■ DATA IN THIS EXERCISE

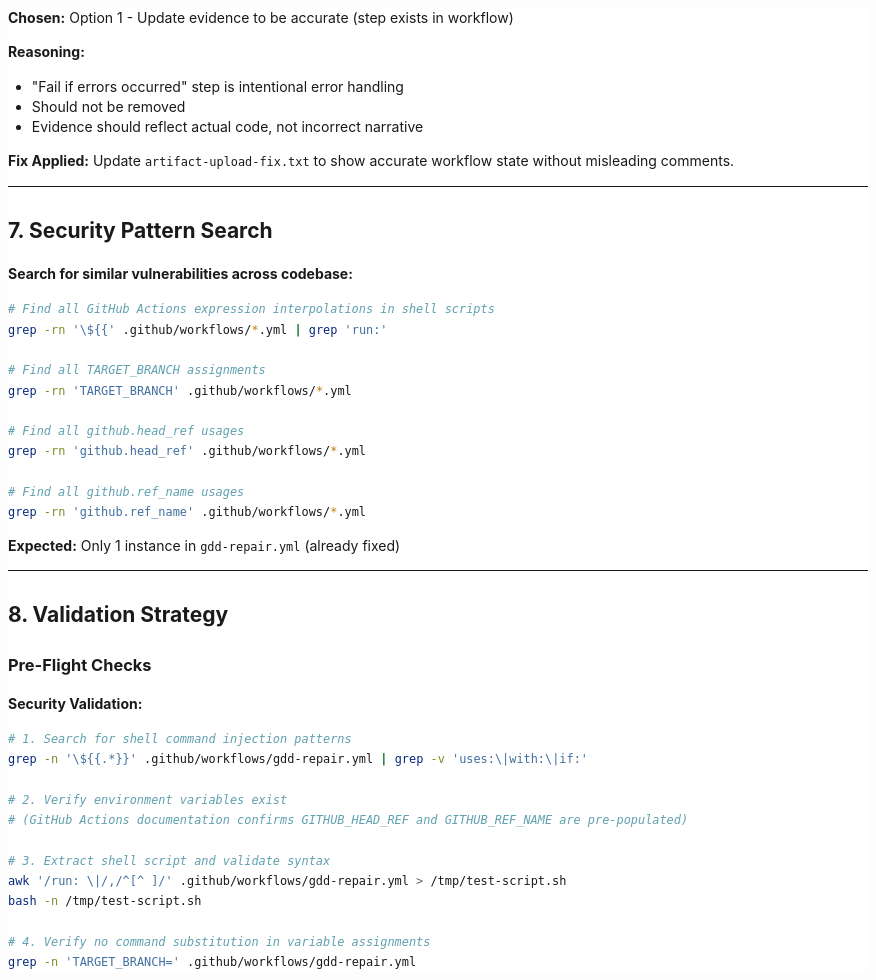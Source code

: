 **Chosen:** Option 1 - Update evidence to be accurate (step exists in workflow)

**Reasoning:**
- "Fail if errors occurred" step is intentional error handling
- Should not be removed
- Evidence should reflect actual code, not incorrect narrative

**Fix Applied:**
Update `artifact-upload-fix.txt` to show accurate workflow state without misleading comments.

---

## 7. Security Pattern Search

**Search for similar vulnerabilities across codebase:**

```bash
# Find all GitHub Actions expression interpolations in shell scripts
grep -rn '\${{' .github/workflows/*.yml | grep 'run:'

# Find all TARGET_BRANCH assignments
grep -rn 'TARGET_BRANCH' .github/workflows/*.yml

# Find all github.head_ref usages
grep -rn 'github.head_ref' .github/workflows/*.yml

# Find all github.ref_name usages
grep -rn 'github.ref_name' .github/workflows/*.yml
```

**Expected:** Only 1 instance in `gdd-repair.yml` (already fixed)

---

## 8. Validation Strategy

### Pre-Flight Checks

**Security Validation:**
```bash
# 1. Search for shell command injection patterns
grep -n '\${{.*}}' .github/workflows/gdd-repair.yml | grep -v 'uses:\|with:\|if:'

# 2. Verify environment variables exist
# (GitHub Actions documentation confirms GITHUB_HEAD_REF and GITHUB_REF_NAME are pre-populated)

# 3. Extract shell script and validate syntax
awk '/run: \|/,/^[^ ]/' .github/workflows/gdd-repair.yml > /tmp/test-script.sh
bash -n /tmp/test-script.sh

# 4. Verify no command substitution in variable assignments
grep -n 'TARGET_BRANCH=' .github/workflows/gdd-repair.yml
```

■ EXERCISE OBJECTIVE
What is the number of lines in the records that contain the word "grep"? Answer with the number and nothing else.

■ ANSWER BOX
6